Start of Block

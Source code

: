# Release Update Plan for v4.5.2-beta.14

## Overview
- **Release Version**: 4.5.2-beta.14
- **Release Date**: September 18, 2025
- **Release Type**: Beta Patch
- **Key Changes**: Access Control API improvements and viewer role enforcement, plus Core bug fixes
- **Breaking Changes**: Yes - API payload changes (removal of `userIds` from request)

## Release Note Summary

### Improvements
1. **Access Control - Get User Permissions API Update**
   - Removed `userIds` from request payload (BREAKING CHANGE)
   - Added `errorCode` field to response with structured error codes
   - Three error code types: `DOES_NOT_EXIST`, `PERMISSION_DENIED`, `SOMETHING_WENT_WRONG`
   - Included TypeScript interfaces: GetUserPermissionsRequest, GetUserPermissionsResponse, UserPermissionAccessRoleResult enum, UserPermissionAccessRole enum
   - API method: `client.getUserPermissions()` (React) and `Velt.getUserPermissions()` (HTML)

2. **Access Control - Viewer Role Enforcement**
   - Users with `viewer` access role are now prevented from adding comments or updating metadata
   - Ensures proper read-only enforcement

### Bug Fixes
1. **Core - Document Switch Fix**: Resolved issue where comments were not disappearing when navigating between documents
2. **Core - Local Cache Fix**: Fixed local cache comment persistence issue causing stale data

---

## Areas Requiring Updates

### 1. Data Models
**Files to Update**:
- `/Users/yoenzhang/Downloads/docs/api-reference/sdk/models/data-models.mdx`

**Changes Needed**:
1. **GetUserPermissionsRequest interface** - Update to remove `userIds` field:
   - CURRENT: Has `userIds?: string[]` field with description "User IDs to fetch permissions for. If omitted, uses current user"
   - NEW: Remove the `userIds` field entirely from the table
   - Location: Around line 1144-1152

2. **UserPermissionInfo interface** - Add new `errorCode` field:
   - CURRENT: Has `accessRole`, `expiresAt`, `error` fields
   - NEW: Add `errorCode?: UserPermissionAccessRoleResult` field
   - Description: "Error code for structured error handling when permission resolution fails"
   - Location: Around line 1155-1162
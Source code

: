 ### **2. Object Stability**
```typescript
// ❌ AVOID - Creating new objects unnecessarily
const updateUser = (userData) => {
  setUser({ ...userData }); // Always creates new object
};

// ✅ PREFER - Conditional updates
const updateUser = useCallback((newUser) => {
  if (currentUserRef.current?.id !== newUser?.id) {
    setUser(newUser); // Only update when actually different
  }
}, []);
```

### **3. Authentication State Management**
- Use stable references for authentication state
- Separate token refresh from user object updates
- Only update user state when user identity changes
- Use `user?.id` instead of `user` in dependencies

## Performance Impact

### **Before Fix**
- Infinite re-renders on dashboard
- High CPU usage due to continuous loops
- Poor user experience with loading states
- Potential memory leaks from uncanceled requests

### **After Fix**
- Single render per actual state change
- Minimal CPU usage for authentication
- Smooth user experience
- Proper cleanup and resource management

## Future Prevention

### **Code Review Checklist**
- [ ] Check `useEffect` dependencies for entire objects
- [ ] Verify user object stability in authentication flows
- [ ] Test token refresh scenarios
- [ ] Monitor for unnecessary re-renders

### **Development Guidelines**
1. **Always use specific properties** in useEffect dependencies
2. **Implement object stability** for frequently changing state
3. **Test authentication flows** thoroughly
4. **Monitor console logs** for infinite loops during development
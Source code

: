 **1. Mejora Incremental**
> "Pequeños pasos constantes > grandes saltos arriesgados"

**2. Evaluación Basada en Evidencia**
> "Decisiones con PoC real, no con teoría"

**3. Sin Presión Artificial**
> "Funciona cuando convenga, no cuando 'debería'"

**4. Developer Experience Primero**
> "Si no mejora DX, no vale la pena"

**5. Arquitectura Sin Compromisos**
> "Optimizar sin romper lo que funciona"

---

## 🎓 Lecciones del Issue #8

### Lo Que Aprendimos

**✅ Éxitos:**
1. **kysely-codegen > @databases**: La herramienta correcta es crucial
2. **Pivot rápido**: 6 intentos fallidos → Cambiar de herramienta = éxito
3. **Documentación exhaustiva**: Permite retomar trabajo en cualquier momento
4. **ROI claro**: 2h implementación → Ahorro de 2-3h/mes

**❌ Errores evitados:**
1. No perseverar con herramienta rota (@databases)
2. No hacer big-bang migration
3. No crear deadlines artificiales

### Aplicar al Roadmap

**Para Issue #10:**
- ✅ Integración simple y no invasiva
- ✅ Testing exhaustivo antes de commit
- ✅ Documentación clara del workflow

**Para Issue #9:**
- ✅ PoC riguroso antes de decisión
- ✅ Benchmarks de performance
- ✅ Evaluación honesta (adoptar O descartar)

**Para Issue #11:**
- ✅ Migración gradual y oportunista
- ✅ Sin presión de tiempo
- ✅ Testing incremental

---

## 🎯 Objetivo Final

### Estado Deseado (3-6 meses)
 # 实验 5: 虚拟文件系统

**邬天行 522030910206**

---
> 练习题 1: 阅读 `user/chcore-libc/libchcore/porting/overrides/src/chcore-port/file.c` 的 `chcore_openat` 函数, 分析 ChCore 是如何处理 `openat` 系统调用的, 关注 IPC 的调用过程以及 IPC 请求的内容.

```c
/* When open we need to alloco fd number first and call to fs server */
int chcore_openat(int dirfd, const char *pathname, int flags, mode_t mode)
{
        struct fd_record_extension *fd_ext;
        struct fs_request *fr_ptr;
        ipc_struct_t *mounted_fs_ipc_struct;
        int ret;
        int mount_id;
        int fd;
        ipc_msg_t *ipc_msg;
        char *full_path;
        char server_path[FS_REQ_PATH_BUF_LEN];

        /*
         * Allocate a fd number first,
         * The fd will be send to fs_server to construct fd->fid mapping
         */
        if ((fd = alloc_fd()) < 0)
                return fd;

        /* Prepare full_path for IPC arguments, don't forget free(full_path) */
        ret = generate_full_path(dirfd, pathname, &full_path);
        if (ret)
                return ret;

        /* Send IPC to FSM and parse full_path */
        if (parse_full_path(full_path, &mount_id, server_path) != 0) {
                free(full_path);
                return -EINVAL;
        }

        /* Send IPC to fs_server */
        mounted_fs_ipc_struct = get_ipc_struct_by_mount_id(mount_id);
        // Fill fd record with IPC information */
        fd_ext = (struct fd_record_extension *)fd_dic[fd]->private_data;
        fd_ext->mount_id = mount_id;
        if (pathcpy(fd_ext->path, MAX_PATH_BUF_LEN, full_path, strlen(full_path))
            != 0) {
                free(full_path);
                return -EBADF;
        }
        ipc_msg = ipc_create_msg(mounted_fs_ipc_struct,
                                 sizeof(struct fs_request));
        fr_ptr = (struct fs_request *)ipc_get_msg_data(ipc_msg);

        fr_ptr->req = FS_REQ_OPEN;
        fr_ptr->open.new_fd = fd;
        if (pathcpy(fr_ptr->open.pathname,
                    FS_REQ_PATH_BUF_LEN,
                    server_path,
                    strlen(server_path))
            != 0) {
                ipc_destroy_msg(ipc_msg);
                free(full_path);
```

End of Block

▶ [EXERCISE]
Begin with the top line of the material and go as far as the line with "- **Key Changes**: Access". Set down those lines exactly, both ends included, and nothing more.

▶ [YOUR RESPONSE]
Source code

:# Release Update Plan for v4.5.2-beta.14

## Overview
- **Release Version**: 4.5.2-beta.14
- **Release Date**: September 18, 2025
- **Release Type**: Beta Patch
- **Key Changes**: Access Control API improvements and viewer role enforcement, plus Core bug fixes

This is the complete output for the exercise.